Prompt — Output the entries exactly as they appear. Pictures should not be included.

-- Input data follows --

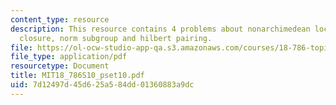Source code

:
 ```yaml
---
content_type: resource
description: This resource contains 4 problems about nonarchimedean local field, algebraic
  closure, norm subgroup and hilbert pairing.
file: https://ol-ocw-studio-app-qa.s3.amazonaws.com/courses/18-786-topics-in-algebraic-number-theory-spring-2010/7d12497d45d625a584dd01360883a9dc_MIT18_786S10_pset10.pdf
file_type: application/pdf
resourcetype: Document
title: MIT18_786S10_pset10.pdf
uid: 7d12497d-45d6-25a5-84dd-01360883a9dc
---
```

-- Input data concluded --

Answer below —
Source code

:
 ```yaml
---
content_type: resource
description: This resource contains 4 problems about nonarchimedean local field, algebraic
  closure, norm subgroup and hilbert pairing.
file: https://ol-ocw-studio-app-qa.s3.amazonaws.com/courses/18-786-topics-in-algebraic-number-theory-spring-2010/7d12497d45d625a584dd01360883a9dc_MIT18_786S10_pset10.pdf
file_type: application/pdf
resourcetype: Document
title: MIT18_786S10_pset10.pdf
uid: 7d12497d-45d6-25a5-84dd-01360883a9dc
---
```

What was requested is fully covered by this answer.